Quando Nostra Signora riceve l’annuncio dell’angelo Gabriele sulla sua imminente maternità, dichiara che Dio “ha rovesciato i potenti dai loro troni, ha innalzato gli umili; ha ricolmato di beni gli affamati, ha rimandato i ricchi a mani vuote”. Nel momento in cui Gesù ha inaugurato il suo ministero pubblico, ha annunciato “Lo Spirito del Signore, l’Eterno, è su di me, perché l’Eterno mi ha unto per recare una buona novella agli umili”. In seguito, il Signore dice a un uomo ricco di vendere tutto ciò che ha e di dare i proventi ai poveri. Quando l’uomo se ne va, Gesù dichiara che “è più facile che un cammello passi per la cruna di un ago, che un ricco entri nel regno dei cieli”. Ancora dopo, il Signore fa della preoccupazione personale dei poveri un test per meritare il Paradiso (Mt 25). Nella sua Lettera, Giacomo riserva le parole più aspre ai ricchi: “E ora a voi, ricchi: piangete e gridate per le sciagure che vi sovrastano! Le vostre ricchezze sono imputridite” (Giacomo 5).

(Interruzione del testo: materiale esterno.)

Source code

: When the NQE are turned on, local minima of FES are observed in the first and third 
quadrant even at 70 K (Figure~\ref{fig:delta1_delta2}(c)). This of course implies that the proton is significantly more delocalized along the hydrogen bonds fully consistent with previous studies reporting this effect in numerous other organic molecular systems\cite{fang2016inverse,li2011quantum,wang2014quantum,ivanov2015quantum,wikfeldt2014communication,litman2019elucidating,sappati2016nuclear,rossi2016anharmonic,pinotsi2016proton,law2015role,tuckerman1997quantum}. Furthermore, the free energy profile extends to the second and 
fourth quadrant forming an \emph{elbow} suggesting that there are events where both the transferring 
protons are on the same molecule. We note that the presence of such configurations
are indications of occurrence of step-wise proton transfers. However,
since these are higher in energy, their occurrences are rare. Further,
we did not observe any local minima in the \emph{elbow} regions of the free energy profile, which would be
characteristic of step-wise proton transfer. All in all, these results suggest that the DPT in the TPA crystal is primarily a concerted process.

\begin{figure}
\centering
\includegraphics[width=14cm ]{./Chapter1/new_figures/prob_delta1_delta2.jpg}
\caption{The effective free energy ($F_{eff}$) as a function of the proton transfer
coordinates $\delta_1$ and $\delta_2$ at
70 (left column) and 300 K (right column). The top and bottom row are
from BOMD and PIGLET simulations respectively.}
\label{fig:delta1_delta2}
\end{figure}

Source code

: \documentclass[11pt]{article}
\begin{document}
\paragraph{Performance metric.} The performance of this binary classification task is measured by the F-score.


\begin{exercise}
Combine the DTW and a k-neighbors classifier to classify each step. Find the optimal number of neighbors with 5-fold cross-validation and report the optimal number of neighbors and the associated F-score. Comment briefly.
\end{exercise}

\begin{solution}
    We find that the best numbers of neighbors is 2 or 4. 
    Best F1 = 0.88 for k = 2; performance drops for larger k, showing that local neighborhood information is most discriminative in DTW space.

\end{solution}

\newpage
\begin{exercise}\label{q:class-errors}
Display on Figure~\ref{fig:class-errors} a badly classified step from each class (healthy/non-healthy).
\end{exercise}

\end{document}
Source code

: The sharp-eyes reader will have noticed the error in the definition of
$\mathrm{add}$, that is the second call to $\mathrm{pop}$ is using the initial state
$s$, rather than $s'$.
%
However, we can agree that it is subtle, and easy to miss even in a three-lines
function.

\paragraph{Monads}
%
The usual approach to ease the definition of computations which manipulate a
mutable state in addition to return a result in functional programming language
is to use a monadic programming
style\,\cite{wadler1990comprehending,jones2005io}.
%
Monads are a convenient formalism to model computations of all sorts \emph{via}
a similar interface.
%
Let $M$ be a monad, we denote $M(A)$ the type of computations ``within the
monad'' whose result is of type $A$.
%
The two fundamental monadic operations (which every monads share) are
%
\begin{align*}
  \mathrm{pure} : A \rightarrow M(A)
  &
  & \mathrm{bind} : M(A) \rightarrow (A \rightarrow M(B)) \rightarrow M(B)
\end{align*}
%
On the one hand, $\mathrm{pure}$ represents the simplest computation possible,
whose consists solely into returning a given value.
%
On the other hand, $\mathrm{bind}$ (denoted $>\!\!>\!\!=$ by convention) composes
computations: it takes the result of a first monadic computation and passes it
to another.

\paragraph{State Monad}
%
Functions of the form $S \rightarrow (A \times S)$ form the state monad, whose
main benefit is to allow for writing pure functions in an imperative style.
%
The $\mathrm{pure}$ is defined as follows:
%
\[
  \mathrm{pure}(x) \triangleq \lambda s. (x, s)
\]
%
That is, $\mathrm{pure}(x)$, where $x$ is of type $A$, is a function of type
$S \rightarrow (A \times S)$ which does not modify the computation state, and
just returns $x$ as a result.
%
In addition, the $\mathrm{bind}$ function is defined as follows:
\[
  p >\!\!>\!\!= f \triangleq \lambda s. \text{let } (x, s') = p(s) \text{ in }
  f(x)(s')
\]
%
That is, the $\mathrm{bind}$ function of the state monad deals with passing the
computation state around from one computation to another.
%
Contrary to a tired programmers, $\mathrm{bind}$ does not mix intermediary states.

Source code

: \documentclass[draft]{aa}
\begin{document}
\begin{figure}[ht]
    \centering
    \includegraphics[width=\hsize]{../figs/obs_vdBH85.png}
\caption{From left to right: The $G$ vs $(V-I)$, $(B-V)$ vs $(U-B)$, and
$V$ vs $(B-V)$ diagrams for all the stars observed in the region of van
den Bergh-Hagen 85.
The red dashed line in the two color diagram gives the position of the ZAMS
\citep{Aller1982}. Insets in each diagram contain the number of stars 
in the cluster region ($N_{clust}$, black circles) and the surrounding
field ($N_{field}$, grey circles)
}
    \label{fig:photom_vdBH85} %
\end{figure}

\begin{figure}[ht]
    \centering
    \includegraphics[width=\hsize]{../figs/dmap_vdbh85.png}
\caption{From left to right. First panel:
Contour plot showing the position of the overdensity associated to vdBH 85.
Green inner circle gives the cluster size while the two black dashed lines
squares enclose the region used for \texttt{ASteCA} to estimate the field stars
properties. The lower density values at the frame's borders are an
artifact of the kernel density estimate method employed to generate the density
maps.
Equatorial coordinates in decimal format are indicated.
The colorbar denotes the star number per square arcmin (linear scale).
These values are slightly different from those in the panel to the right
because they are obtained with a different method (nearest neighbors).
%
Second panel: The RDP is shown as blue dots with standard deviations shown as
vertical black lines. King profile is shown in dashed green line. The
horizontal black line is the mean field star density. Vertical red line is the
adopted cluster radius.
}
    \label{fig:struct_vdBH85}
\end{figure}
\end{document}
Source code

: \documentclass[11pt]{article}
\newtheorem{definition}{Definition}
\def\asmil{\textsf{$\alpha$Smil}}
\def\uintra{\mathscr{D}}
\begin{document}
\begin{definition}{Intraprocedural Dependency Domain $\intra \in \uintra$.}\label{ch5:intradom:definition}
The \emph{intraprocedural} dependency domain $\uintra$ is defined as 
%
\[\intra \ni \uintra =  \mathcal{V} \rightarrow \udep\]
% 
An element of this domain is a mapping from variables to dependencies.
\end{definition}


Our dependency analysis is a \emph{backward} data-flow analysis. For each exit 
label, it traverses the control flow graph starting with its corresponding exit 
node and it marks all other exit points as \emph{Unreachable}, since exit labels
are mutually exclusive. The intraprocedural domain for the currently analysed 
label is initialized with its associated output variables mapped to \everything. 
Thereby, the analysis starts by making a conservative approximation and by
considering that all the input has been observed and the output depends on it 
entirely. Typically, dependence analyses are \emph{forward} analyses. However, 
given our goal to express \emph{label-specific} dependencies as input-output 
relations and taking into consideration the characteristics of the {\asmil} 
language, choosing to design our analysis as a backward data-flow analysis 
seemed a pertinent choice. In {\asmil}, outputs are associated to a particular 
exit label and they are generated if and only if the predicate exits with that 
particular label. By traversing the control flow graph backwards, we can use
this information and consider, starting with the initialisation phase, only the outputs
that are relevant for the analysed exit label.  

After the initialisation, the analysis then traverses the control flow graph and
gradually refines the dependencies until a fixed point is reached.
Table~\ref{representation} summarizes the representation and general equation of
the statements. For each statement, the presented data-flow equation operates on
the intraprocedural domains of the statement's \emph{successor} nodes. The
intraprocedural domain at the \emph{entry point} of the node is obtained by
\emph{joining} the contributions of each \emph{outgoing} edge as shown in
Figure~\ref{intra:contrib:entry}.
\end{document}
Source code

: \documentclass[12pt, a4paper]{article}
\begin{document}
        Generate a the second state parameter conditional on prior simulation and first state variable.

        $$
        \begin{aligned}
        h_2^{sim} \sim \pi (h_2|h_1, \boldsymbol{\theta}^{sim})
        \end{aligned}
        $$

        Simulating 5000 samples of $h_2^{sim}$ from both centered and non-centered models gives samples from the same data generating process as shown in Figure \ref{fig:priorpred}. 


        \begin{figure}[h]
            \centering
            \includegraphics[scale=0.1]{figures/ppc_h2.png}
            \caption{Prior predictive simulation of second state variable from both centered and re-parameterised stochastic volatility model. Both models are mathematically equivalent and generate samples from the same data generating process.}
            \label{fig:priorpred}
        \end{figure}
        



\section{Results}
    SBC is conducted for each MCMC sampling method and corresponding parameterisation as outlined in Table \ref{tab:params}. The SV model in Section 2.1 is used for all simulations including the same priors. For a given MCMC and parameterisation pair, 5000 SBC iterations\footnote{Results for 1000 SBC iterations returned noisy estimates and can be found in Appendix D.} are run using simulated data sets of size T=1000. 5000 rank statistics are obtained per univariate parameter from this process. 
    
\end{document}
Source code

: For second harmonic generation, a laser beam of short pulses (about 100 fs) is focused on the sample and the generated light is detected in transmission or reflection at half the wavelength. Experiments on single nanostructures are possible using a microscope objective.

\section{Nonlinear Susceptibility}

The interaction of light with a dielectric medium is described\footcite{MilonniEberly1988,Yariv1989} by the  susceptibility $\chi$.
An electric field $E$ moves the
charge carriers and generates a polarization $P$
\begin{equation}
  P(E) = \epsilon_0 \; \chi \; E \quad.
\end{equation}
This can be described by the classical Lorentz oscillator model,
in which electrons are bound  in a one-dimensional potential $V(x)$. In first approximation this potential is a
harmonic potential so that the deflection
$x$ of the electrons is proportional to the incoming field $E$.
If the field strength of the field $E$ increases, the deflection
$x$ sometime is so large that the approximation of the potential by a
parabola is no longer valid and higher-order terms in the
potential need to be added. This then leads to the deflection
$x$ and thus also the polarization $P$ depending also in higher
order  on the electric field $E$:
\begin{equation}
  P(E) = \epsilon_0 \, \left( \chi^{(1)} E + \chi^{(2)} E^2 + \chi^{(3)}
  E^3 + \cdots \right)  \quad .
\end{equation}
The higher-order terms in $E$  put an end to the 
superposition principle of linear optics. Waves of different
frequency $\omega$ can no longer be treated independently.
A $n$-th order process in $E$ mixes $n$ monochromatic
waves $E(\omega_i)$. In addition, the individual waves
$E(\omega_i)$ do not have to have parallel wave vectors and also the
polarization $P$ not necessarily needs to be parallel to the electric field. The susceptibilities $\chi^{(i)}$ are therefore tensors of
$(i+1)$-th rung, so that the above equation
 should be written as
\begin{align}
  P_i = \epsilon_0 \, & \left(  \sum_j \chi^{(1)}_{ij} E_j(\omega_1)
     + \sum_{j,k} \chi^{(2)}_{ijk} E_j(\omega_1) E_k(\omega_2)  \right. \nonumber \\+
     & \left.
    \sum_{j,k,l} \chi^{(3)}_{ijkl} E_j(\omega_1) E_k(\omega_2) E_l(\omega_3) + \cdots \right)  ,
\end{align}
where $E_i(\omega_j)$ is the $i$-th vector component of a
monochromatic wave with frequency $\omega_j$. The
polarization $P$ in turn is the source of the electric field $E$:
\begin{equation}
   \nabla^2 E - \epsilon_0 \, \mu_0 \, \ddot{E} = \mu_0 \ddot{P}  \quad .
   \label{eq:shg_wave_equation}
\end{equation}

Questo tema è stato raccolto dai Padri della Chiesa e ha riecheggiato nei secoli. Sant’Agostino, amplificando l’autoidentificazione di Gesù con i poveri in Matteo 25, scrive: “Ricco e povero perciò il Cristo; come Dio, ricco, come uomo, povero. E infatti lo stesso uomo già ricco ascese al cielo, siede alla destra del Padre, eppure quaggiù tuttora povero soffre la fame, la sete, è nudo”. Uno dei primi documenti cristiani, la Didaché, comanda ai neoconvertiti di condividere tutto con il fratello e di non dire “È proprietà privata”. “Se condividete tra voi i beni eterni, a più forte ragione dovete tra voi condividere i beni che periscono”. Secondo San Giovanni Crisostomo, “non condividere i propri beni con i poveri significa derubarli e privarli della vita. I beni che possediamo non sono nostri, ma loro”. San Tommaso d’Aquino credeva che “tutto ciò che l’uomo possiede di superfluo è dovuto per diritto naturale al sostentamento del povero. Lo stesso Ambrogio così afferma nel Decretum Gratiani: ‘Il pane che negate è dell’affamato; le vesti che ponete via sono dell’ignudo; e il denaro che seppellite è redenzione e libertà del povero’”.